- [EXERCISE]: Look below for the line holding "## Data Restrictions" and the line holding "are no known". Transcribe exactly those lines and all lines between them, nothing more.
[Opening EXTRACTED RECORDS section]
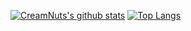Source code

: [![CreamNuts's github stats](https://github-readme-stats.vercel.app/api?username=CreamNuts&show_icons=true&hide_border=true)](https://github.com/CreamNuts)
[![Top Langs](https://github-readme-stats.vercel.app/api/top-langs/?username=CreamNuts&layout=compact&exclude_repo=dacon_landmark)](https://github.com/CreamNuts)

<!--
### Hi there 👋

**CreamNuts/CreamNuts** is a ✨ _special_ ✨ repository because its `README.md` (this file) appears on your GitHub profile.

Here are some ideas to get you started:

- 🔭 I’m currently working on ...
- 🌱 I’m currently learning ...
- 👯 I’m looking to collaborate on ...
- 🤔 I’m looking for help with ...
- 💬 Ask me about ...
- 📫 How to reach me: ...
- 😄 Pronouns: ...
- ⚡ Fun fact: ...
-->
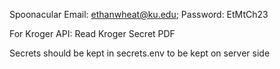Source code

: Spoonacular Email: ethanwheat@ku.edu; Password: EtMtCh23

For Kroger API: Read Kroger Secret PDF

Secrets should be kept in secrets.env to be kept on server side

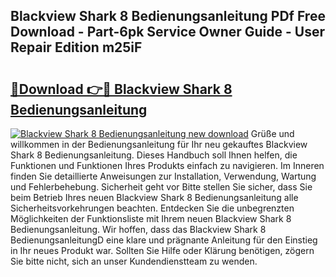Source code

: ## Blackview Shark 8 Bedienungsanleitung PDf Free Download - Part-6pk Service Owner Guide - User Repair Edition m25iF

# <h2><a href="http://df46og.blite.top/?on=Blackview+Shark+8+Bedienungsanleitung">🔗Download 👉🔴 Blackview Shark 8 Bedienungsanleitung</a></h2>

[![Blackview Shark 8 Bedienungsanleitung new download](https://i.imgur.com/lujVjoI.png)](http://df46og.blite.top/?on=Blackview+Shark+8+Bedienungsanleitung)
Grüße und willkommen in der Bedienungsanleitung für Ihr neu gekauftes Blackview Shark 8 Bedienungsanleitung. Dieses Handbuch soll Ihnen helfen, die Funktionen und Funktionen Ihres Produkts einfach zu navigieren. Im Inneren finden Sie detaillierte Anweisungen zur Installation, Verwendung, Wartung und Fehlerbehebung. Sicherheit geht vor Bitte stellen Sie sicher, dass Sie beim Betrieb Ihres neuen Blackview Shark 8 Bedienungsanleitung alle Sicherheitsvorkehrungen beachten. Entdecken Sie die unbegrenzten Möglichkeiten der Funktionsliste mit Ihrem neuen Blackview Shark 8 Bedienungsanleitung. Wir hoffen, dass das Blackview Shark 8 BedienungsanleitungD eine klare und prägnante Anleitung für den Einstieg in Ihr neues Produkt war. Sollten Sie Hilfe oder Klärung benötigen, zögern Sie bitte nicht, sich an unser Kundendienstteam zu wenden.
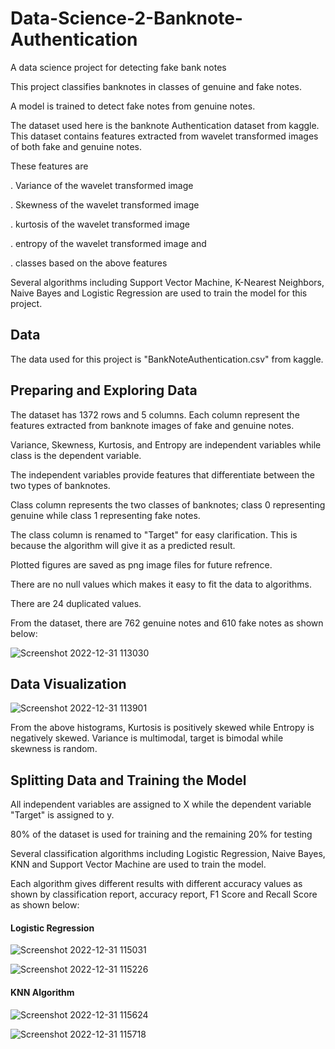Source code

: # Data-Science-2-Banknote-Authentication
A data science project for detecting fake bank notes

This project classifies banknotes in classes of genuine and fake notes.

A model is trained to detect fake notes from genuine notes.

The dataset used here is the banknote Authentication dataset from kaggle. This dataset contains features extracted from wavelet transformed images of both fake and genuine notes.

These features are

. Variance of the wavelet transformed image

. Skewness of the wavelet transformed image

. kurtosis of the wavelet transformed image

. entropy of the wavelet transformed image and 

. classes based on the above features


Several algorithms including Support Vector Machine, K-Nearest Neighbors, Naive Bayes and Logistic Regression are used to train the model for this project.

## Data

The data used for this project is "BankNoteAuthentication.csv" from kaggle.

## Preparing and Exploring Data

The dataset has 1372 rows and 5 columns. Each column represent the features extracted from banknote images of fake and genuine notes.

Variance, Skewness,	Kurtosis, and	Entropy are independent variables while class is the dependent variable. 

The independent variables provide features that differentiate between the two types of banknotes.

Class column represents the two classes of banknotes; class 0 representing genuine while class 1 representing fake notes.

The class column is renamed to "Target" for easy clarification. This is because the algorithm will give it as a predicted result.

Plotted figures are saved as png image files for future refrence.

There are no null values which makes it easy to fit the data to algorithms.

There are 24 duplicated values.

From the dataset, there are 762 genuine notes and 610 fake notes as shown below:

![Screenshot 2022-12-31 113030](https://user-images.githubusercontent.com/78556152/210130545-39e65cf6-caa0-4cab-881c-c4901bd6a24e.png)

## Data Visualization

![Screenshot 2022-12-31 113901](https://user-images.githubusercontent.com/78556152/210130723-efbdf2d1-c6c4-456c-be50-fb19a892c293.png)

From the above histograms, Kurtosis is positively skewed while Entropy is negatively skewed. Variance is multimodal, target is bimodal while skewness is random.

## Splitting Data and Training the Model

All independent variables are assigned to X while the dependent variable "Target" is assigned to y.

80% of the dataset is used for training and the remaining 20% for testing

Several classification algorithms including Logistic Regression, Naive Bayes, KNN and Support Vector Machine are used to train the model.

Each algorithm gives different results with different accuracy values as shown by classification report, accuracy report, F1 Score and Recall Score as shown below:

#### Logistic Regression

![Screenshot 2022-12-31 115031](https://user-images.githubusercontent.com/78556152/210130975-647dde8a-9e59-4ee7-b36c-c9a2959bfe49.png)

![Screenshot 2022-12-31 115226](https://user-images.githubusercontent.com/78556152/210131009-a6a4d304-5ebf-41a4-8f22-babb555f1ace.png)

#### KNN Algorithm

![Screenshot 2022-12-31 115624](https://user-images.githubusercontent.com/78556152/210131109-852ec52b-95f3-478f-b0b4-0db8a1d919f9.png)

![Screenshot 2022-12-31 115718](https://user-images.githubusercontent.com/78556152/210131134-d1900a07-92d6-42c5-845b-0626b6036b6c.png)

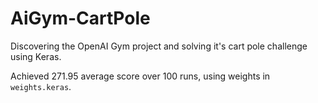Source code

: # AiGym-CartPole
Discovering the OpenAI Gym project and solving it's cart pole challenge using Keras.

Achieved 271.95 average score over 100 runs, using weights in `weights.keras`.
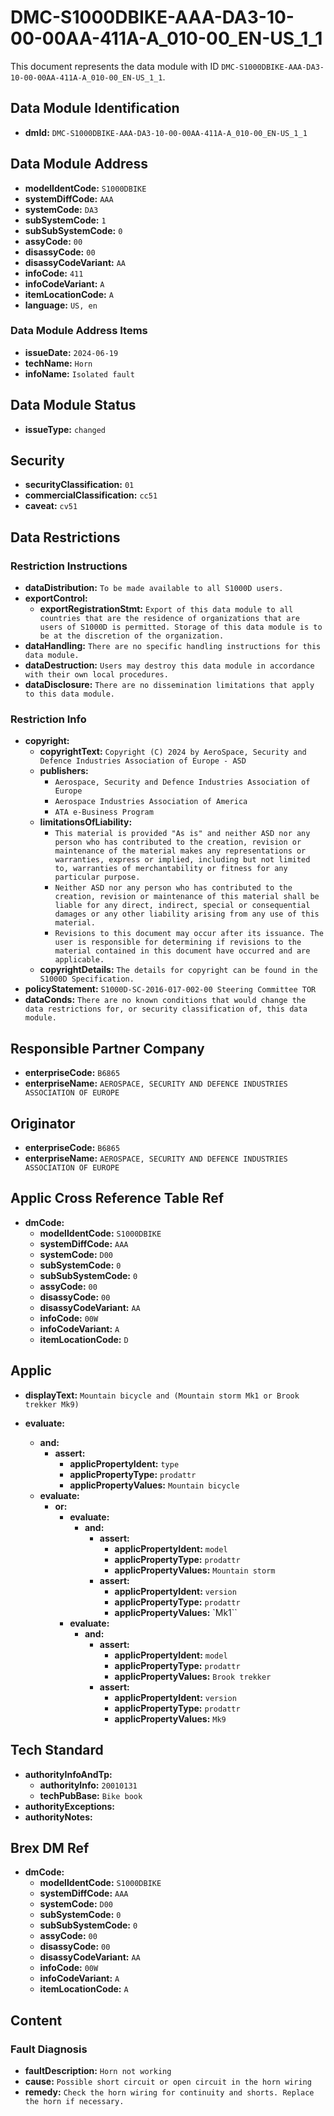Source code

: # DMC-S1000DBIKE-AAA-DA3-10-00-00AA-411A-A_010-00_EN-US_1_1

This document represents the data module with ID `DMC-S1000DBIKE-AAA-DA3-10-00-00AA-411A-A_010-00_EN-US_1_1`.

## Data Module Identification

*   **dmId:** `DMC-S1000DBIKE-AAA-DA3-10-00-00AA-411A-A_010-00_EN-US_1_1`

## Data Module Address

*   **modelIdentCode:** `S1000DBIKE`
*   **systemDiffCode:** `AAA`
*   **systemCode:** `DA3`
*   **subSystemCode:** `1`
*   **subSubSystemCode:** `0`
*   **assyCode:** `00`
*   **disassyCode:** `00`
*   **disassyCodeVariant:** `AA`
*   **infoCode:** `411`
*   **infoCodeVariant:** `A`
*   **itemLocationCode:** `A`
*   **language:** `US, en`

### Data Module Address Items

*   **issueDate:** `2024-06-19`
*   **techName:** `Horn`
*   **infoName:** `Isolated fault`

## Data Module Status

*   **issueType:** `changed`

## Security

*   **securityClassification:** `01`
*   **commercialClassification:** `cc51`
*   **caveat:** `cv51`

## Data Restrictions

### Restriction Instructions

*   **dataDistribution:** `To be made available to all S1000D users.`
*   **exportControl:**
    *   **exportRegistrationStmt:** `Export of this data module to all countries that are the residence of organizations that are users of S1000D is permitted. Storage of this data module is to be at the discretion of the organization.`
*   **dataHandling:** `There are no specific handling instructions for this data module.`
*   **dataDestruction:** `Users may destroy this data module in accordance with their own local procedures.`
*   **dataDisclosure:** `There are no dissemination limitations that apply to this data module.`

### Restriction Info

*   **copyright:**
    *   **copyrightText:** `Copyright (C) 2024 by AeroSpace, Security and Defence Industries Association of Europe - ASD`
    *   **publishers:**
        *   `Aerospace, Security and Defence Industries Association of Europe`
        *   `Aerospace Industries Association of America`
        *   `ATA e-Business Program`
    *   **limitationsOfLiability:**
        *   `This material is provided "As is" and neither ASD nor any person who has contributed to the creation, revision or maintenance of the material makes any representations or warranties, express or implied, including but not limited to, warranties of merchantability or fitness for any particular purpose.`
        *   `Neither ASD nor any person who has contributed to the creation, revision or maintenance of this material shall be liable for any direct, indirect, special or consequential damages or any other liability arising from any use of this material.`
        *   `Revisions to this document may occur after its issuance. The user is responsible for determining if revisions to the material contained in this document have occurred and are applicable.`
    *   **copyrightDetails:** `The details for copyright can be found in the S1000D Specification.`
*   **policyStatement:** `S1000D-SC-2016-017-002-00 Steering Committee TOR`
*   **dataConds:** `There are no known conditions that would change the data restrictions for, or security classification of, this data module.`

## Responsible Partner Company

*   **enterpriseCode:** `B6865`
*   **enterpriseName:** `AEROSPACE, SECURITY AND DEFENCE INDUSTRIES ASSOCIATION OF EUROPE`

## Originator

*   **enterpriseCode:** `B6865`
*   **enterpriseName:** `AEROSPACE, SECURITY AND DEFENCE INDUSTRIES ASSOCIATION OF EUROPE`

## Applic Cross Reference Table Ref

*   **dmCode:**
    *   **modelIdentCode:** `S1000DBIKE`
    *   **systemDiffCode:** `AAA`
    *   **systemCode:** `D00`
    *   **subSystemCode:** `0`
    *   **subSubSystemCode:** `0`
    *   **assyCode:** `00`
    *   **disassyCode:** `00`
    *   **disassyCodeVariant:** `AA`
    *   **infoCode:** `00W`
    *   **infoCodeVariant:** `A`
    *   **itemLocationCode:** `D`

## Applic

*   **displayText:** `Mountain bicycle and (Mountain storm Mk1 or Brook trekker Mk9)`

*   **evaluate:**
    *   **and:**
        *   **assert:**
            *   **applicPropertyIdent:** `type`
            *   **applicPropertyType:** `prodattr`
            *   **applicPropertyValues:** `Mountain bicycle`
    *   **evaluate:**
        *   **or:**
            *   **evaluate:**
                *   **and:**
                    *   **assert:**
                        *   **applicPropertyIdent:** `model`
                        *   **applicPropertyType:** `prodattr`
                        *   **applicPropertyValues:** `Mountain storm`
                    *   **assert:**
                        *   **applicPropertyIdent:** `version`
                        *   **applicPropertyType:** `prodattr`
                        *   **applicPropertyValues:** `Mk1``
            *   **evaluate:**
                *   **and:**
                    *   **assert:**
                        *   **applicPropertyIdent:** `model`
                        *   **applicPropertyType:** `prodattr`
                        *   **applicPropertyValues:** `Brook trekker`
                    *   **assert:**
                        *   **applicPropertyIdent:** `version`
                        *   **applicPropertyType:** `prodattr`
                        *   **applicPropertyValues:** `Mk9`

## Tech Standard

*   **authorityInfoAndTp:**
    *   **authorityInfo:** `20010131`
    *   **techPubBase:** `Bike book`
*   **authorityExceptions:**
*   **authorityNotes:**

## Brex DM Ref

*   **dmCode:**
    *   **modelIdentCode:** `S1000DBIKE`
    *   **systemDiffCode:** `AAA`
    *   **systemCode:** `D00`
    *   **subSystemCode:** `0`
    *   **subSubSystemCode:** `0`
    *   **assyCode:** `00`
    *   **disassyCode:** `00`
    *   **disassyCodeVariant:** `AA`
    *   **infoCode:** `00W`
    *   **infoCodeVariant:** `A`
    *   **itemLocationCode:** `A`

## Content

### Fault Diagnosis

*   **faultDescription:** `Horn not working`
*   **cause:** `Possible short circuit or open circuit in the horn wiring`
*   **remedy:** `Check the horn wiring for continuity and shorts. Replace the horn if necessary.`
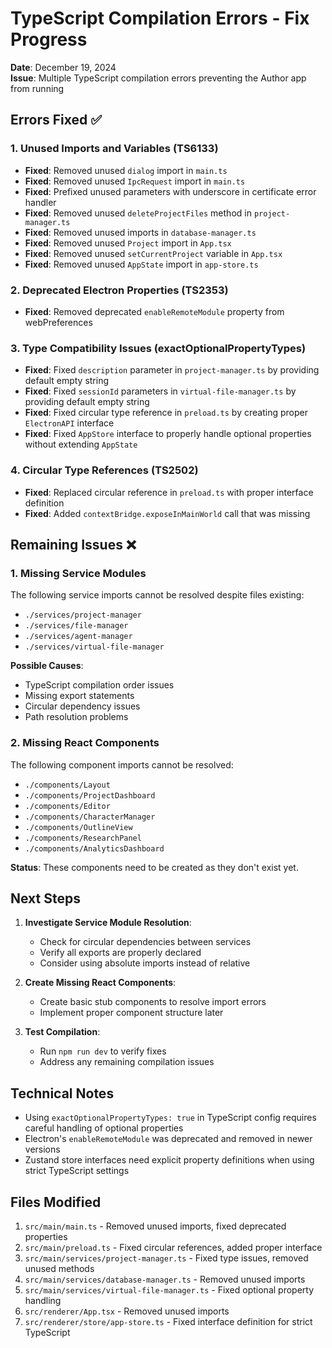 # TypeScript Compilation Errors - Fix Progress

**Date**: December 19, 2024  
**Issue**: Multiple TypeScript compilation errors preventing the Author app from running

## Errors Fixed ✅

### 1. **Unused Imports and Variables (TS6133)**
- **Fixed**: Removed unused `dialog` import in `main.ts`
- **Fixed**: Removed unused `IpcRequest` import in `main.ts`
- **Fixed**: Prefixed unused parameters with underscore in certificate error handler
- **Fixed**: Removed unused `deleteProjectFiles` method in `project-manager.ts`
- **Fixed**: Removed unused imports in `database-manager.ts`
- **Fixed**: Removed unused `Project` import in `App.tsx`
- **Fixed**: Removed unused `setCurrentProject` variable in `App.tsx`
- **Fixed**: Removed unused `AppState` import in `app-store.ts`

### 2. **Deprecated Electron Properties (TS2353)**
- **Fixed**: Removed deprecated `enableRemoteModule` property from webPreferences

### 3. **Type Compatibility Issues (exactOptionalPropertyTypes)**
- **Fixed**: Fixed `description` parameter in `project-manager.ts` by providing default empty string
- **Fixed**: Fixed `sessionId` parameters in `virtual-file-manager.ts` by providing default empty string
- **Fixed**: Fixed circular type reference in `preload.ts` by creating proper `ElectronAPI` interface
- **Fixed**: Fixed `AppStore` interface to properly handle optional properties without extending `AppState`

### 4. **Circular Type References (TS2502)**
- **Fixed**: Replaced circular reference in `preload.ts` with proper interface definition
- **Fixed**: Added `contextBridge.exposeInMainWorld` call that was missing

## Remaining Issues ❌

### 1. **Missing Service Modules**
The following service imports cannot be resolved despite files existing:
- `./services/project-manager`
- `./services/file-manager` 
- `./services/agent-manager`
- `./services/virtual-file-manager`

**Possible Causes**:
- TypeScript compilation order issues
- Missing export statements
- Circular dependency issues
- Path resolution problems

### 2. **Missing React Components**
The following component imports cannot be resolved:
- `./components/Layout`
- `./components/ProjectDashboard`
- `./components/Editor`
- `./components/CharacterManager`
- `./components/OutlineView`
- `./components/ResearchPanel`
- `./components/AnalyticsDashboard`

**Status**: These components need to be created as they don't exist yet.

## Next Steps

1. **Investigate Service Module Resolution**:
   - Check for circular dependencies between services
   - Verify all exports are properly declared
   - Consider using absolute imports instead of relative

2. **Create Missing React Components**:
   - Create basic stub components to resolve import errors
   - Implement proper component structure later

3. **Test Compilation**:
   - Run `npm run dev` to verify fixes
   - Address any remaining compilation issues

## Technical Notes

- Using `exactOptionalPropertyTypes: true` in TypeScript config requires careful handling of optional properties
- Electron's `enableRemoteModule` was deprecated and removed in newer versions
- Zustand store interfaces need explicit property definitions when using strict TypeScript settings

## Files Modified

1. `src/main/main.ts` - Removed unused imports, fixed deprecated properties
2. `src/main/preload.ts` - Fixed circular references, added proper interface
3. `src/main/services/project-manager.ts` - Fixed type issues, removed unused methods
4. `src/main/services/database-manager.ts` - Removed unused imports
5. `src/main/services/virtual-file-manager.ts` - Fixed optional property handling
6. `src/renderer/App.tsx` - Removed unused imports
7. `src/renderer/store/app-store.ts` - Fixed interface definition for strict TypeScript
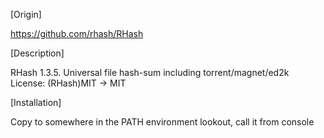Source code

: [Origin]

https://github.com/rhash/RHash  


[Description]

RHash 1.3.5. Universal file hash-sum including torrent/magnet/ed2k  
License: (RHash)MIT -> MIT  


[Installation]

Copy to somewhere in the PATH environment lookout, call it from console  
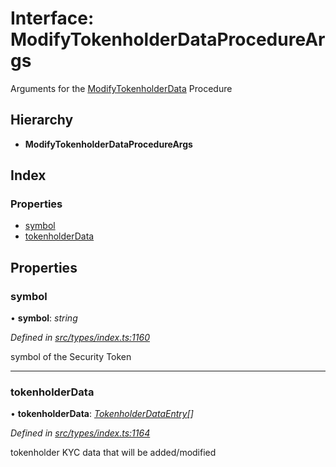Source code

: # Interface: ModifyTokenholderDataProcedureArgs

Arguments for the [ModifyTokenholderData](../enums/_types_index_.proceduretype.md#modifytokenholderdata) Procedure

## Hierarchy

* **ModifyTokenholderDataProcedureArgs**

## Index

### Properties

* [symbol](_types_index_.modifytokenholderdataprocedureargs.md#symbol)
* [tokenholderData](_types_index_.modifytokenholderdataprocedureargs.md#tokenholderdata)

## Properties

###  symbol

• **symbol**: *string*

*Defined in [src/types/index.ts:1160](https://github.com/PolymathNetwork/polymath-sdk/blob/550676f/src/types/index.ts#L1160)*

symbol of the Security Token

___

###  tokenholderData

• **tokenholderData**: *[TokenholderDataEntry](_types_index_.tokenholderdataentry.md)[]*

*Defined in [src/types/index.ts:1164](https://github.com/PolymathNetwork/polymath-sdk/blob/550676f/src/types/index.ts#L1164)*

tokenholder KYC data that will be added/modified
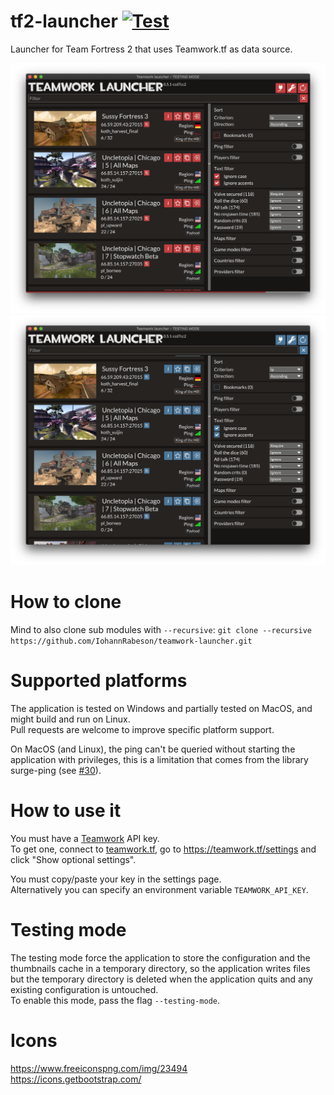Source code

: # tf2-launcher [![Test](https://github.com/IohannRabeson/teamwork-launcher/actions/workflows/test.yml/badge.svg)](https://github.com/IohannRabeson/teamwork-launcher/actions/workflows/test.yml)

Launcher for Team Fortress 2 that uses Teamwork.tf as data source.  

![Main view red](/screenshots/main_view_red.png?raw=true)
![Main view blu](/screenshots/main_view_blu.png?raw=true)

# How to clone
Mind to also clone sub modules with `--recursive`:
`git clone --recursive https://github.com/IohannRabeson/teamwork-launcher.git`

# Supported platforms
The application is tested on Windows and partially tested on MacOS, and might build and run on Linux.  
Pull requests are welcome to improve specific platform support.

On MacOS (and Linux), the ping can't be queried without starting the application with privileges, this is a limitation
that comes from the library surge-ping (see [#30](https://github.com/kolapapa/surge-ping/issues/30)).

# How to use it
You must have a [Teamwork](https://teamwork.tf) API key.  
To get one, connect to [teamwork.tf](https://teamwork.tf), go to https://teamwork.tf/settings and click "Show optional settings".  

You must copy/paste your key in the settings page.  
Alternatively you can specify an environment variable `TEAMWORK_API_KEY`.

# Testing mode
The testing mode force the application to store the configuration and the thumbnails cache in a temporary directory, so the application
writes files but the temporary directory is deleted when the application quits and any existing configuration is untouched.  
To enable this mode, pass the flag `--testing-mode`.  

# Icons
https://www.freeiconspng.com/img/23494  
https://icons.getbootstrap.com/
[Closing EXTRACTED RECORDS section]
- [REPLY]:
## Data Restrictions

### Restriction Instructions

*   **dataDistribution:** `To be made available to all S1000D users.`
*   **exportControl:**
    *   **exportRegistrationStmt:** `Export of this data module to all countries that are the residence of organizations that are users of S1000D is permitted. Storage of this data module is to be at the discretion of the organization.`
*   **dataHandling:** `There are no specific handling instructions for this data module.`
*   **dataDestruction:** `Users may destroy this data module in accordance with their own local procedures.`
*   **dataDisclosure:** `There are no dissemination limitations that apply to this data module.`

### Restriction Info

*   **copyright:**
    *   **copyrightText:** `Copyright (C) 2024 by AeroSpace, Security and Defence Industries Association of Europe - ASD`
    *   **publishers:**
        *   `Aerospace, Security and Defence Industries Association of Europe`
        *   `Aerospace Industries Association of America`
        *   `ATA e-Business Program`
    *   **limitationsOfLiability:**
        *   `This material is provided "As is" and neither ASD nor any person who has contributed to the creation, revision or maintenance of the material makes any representations or warranties, express or implied, including but not limited to, warranties of merchantability or fitness for any particular purpose.`
        *   `Neither ASD nor any person who has contributed to the creation, revision or maintenance of this material shall be liable for any direct, indirect, special or consequential damages or any other liability arising from any use of this material.`
        *   `Revisions to this document may occur after its issuance. The user is responsible for determining if revisions to the material contained in this document have occurred and are applicable.`
    *   **copyrightDetails:** `The details for copyright can be found in the S1000D Specification.`
*   **policyStatement:** `S1000D-SC-2016-017-002-00 Steering Committee TOR`
*   **dataConds:** `There are no known conditions that would change the data restrictions for, or security classification of, this data module.`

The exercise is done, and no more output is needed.